On Fri, Jun 11, 2010 at 11:18:04AM +0100, Mark Brown wrote:
On Fri, Jun 11, 2010 at 03:55:12PM +1000, Stuart Longland wrote:
(1) When using the SOC_DOUBLE_R_SX_TLV controls, I notice there's an odd interaction between the mute switch associated with the control, and its corresponding gain setting.
Nothing changes in the actual registers (except the mute bit of course) but the displayed gain shoots up to infinity if the mute is toggled when the gain associated with that mute control is set below 0dB. When the gain is at 0dB or above, toggling the mute has no effect on the displayed gain setting.
This is almost always due to having an overlap between the bitfield for the volume and the mute bit.
I'll have a closer look, perhaps there's some misunderstanding on my part as to how the macros work.

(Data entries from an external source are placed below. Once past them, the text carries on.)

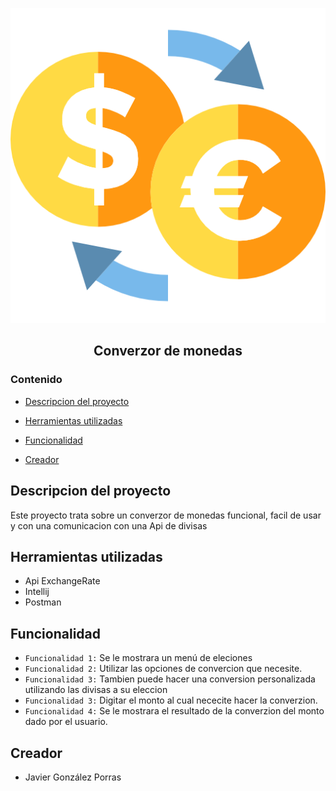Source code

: ![logo generico](src/.idea/pngwing.com.png)

<h2 align="center">Converzor de monedas</h2>

### Contenido

* [Descripcion del proyecto](#descripcion-del-proyecto)

* [Herramientas utilizadas](#Herramientas-utilizadas)

* [Funcionalidad](#funcionalidad)

* [Creador](#creador)


## Descripcion del proyecto

<p>
	Este proyecto trata sobre un converzor de monedas funcional, facil de usar y con una comunicacion con una Api de divisas
</p>

## Herramientas utilizadas
  * Api ExchangeRate
  * Intellij
  * Postman

## Funcionalidad
* `Funcionalidad 1:` Se le mostrara un menú de eleciones
* `Funcionalidad 2:` Utilizar las opciones de convercion que necesite.
* `Funcionalidad 3:` Tambien puede hacer una conversion personalizada utilizando las divisas a su eleccion
* `Funcionalidad 3:` Digitar el monto al cual nececite hacer la converzion.
* `Funcionalidad 4:` Se le mostrara el resultado de la converzion del monto dado por el usuario.

## Creador
* Javier González Porras
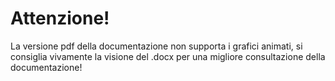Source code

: # Attenzione!
La versione pdf della documentazione non supporta i grafici animati, si consiglia vivamente la visione del .docx per una migliore consultazione della documentazione!
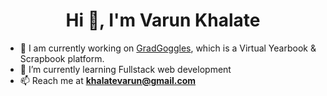 <h1 align="center">Hi 👋, I'm Varun Khalate</h1>






- 🔭 I am currently working on [GradGoggles](https://www.gradgoggles.com/), which is a Virtual Yearbook & Scrapbook platform.
- 🌱 I’m currently learning Fullstack web development
- 📫 Reach me at **khalatevarun@gmail.com**


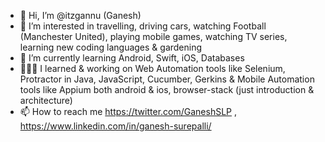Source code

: - 👋 Hi, I’m @itzgannu (Ganesh)
- 👀 I’m interested in travelling, driving cars, watching Football (Manchester United), playing mobile games, watching TV series, learning new coding languages & gardening 
- 🌱 I’m currently learning Android, Swift, iOS, Databases
- 👨🏻‍💻 I learned & working on Web Automation tools like Selenium, Protractor in Java, JavaScript, Cucumber, Gerkins & Mobile Automation tools like Appium both android & ios, browser-stack (just introduction & architecture)
- 📫 How to reach me https://twitter.com/GaneshSLP , https://www.linkedin.com/in/ganesh-surepalli/

<!---
itzgannu/itzgannu is a ✨ special ✨ repository because its `README.md` (this file) appears on your GitHub profile.
You can click the Preview link to take a look at your changes.
--->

I've started documenting some of this stuff on the ALSA Wiki at http://www.alsa-project.org/main/index.php/DAPM. I'm hoping this might be a useful resource for others. Was about to do it on an intranet wiki here, but figured it'd be of benefit to others too.
(2) On the TLV320AIC3204, the clocks used on the audio bus can either be sourced from the ADC clocks, or the DAC clocks. Naturally, before you see any clocks on the bus, you must first power up either the DAC or ADC (or both), and choose the appropriate source. I do this currently in the hw_params callback (right where I *used* to power up the DACs/ADCs, DAPM does this now).

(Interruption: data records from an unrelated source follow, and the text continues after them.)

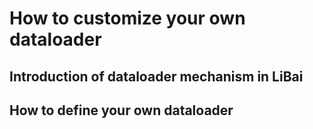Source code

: # How to customize your own dataloader

## Introduction of dataloader mechanism in LiBai


## How to define your own dataloader

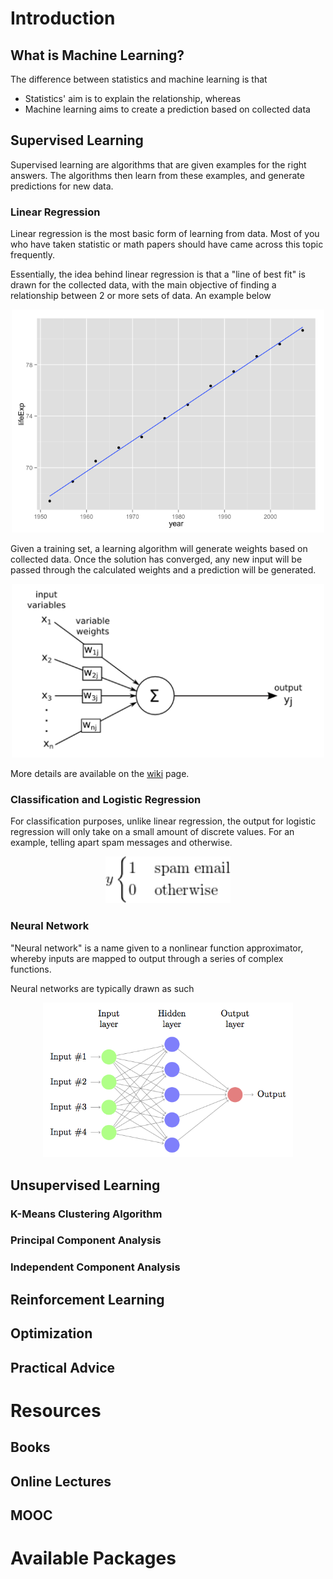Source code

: # Introduction
## What is Machine Learning?
The difference between statistics and machine learning is that 
  - Statistics' aim is to explain the relationship, whereas
  - Machine learning aims to create a prediction based on collected data

## Supervised Learning 
Supervised learning are algorithms that are given examples for the right answers. The algorithms then learn from these examples, and generate predictions for new data.

### Linear Regression
Linear regression is the most basic form of learning from data. Most of you who have taken statistic or math papers should have came across this topic frequently. 

Essentially, the idea behind linear regression is that a "line of best fit" is drawn for the collected data, with the main objective of finding a relationship between 2 or more sets of data. An example below
<p align="center">
<img src="https://github.com/UOADataScience/machine-learning-tutorial/blob/master/images/regression.png" width="500">
</p>
<!-- ![alt text](https://github.com/UOADataScience/machine-learning-tutorial/blob/master/images/regression.png "Linear Regression") -->

Given a training set, a learning algorithm will generate weights based on collected data. Once the solution has converged, any new input will be passed through the calculated weights and a prediction will be generated.
<p align="center">
<img src="https://github.com/UOADataScience/machine-learning-tutorial/blob/master/images/regression_inout.png" width="500">
</p>
<!-- ![alt text](https://github.com/UOADataScience/machine-learning-tutorial/blob/master/images/regression_inout.png "Mapping from Input to Output") -->

More details are available on the [wiki](https://en.wikipedia.org/wiki/Linear_regression) page.

### Classification and Logistic Regression
For classification purposes, unlike linear regression, the output for logistic regression will only take on a small amount of discrete values. For an example, telling apart spam messages and otherwise.
<p align="center">
<img src="https://github.com/UOADataScience/machine-learning-tutorial/blob/master/images/classification.png" width="200">
</p>

### Neural Network
"Neural network" is a name given to a nonlinear function approximator, whereby inputs are mapped to output through a series of complex functions. 

Neural networks are typically drawn as such
<p align="center">
<img src="https://github.com/UOADataScience/machine-learning-tutorial/blob/master/images/neural_network.png" width="400">
</p>

## Unsupervised Learning
### K-Means Clustering Algorithm
### Principal Component Analysis
### Independent Component Analysis
## Reinforcement Learning
## Optimization
## Practical Advice
# Resources
## Books
## Online Lectures
## MOOC
# Available Packages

SND_SOC_DAPM_SUPPLY can help you here - you can have a conditional supply.
Is there an example of the supply doing something like this? I'm thinking a mux might be the way to represent it, but it's then a matter of getting DAPM to switch the MUX over to the other source when the current source gets shut down.
The DAC clocks disappear when the DAC powers down. Likewise with the ADC in this case. I'm not sure how to represent this in terms of DAPM widgets, but I'll have a closer look at the other CODEC drivers.

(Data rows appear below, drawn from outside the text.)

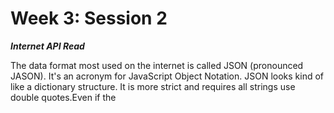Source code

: # Week 3: Session 2

_**Internet API Read**_

The data format most used on the internet is called JSON \(pronounced JASON\).  It's an acronym for JavaScript Object Notation.  JSON looks kind of like a dictionary structure.  It is more strict and requires all strings use double quotes.Even if the

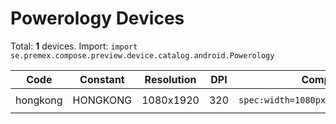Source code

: # Powerology Devices

Total: **1** devices. Import: `import se.premex.compose.preview.device.catalog.android.Powerology`

| Code | Constant | Resolution | DPI | Compose Spec | Preview Usage |
|------|----------|------------|-----|-------------|---------------|
| hongkong | HONGKONG | 1080x1920 | 320 | `spec:width=1080px,height=1920px,dpi=320` | `@Preview(device = Powerology.HONGKONG)` |

<!-- Generated automatically. Do not edit manually. -->
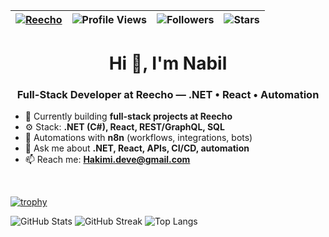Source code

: | [![Reecho](https://img.shields.io/badge/COMPANY-REECHO-blue.svg)](https://shields.io/) | ![Profile Views](https://komarev.com/ghpvc/?username=dirambora&color=green) | ![Followers](https://img.shields.io/github/followers/dirambora) | ![Stars](https://img.shields.io/github/stars/dirambora?label=Profile%20Stars&logo=github) |
--| --| --| --|

<h1 align="center">Hi 👋, I'm Nabil</h1>
<h3 align="center">Full-Stack Developer at Reecho — .NET • React • Automation</h3>

- 🔭 Currently building **full-stack projects at Reecho**
- ⚙️ Stack: **.NET (C#), React, REST/GraphQL, SQL**
- 🤖 Automations with **n8n** (workflows, integrations, bots)
- 💬 Ask me about **.NET, React, APIs, CI/CD, automation**
- 📫 Reach me: **Hakimi.deve@gmail.com**

<br/>

[![trophy](https://github-profile-trophy.vercel.app/?username=dirambora&margin-w=8&no-frame=true&no-bg=true)](https://github.com/ryo-ma/github-profile-trophy)

![GitHub Stats](https://github-readme-stats.vercel.app/api?username=dirambora&show_icons=true&hide_border=true)
![GitHub Streak](https://streak-stats.demolab.com?user=dirambora&hide_border=true)
![Top Langs](https://github-readme-stats.vercel.app/api/top-langs/?username=dirambora&layout=compact&hide_border=true)


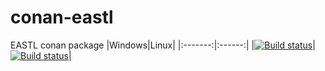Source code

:# conan-eastl
EASTL conan package
|Windows|Linux|
|:-------:|:------:|
|[![Build status](https://ci.appveyor.com/api/projects/status/a1sx93qax5nmdudn?svg=true)](https://ci.appveyor.com/project/MrJaqbq/conan-eastl)|[![Build status](https://travis-ci.org/BentouDev/conan-eastl.svg?branch=master)](https://travis-ci.org/BentouDev/conan-eastl)|
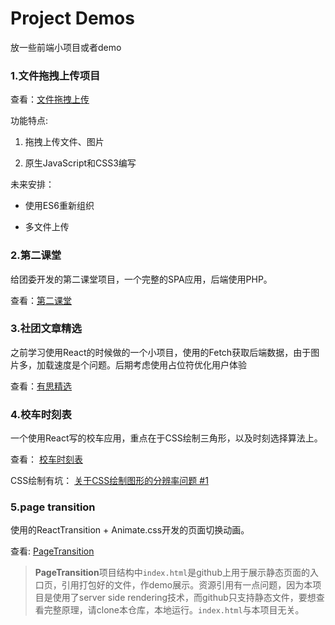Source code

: # Project Demos
放一些前端小项目或者demo

### 1.文件拖拽上传项目

查看：[文件拖拽上传](http://loveoak.leanapp.cn/collection/manage)

功能特点:

1. 拖拽上传文件、图片

2. 原生JavaScript和CSS3编写

未来安排：

- 使用ES6重新组织

- 多文件上传


### 2.第二课堂

给团委开发的第二课堂项目，一个完整的SPA应用，后端使用PHP。

查看：[第二课堂](http://1.youthedu.applinzi.com/build/)


### 3.社团文章精选

之前学习使用React的时候做的一个小项目，使用的Fetch获取后端数据，由于图片多，加载速度是个问题。后期考虑使用占位符优化用户体验      

查看：[有思精选](http://youthlove.leanapp.cn/collection/)

### 4.校车时刻表

一个使用React写的校车应用，重点在于CSS绘制三角形，以及时刻选择算法上。

查看： [校车时刻表](https://betamee.github.io/projects/Bustime/)

CSS绘制有坑： [关于CSS绘制图形的分辨率问题 #1](https://github.com/BetaMee/projects/issues/1)

### 5.page transition

使用的ReactTransition + Animate.css开发的页面切换动画。

查看: [PageTransition](https://betamee.github.io/projects/PageTransition/)

> **PageTransition**项目结构中`index.html`是github上用于展示静态页面的入口页，引用打包好的文件，作demo展示。资源引用有一点问题，因为本项目是使用了server side rendering技术，而github只支持静态文件，要想查看完整原理，请clone本仓库，本地运行。`index.html`与本项目无关。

(3) The sysfs interface of my driver still remains. I had a look at using the ASoC debugfs interface, however there are a *lot* of registers on the 'AIC3204 in a sparse memory map. When I try to inspect the registers via /sys/kernel/debug/asoc/tlv320aic3204.0-0018/codec_reg ... I notice there are more registers in the device than are accessible via this interface:
Provide a display_register() callback which filters out the undefined registers or otherwise improve the standard functionality.
I shall look into this... but a thought, is there any merrit in the two-file (register select" and "register data") interface to the CODEC registers? The current interface looks great if you want to quickly get a register dump, but the solution I have is easily used in scripts.
If there's some interest I can port my SYSFS interface over to DebugFS, and move it into the DAPM core where it can be used by others. Basically the interface I had come up with, was meant to directly replace i2cset and i2cget which become unusable once a driver claims control of an I²C device.
The driver is still using the registration model that was used in kernel 2.6.34. I've managed to backport the ALSA tree to 2.6.28 for our project (since that's what's officially supported by Ka-Ro) and so far, it's working, although things are still quite crude.
If you could convince Ka-Ro to work with mainline that'd be nice :/
Indeed, I'll start looking into that at a later date, as it was a major thorn in our side not being able to grab the latest mainline kernel and have it "just work". That said, I can also understand the trouble it might cause from a support point-of-view. Hence the softly-softly approach. :-)
I have a patch for 2.6.34 that adds support for the Ka-Ro TX27, but I'd like to run it past Ka-Ro before I make it publically available ... to prevent them getting a barrage of queries about a kernel they don't support.
In any case, the move from 2.6.34 to git HEAD is not a big one, and I'll do that as one of the final steps before submitting a patch of the driver.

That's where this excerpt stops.